Saved data entries:
■ ■ ■ ■ ■ ■ ■

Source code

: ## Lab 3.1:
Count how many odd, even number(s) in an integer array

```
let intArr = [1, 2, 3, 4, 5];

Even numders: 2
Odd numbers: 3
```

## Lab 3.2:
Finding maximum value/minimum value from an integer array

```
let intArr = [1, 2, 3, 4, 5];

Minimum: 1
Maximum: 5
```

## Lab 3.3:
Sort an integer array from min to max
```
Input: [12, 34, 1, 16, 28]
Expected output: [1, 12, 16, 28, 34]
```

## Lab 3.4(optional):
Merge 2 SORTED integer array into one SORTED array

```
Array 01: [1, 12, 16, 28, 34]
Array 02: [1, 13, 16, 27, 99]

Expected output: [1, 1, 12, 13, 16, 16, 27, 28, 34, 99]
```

■ ■ ■ ■ ■ ■ ■

Problem:
A single number is required: the count of lines in the data that contain the string "from".

Answer to this exercise:
2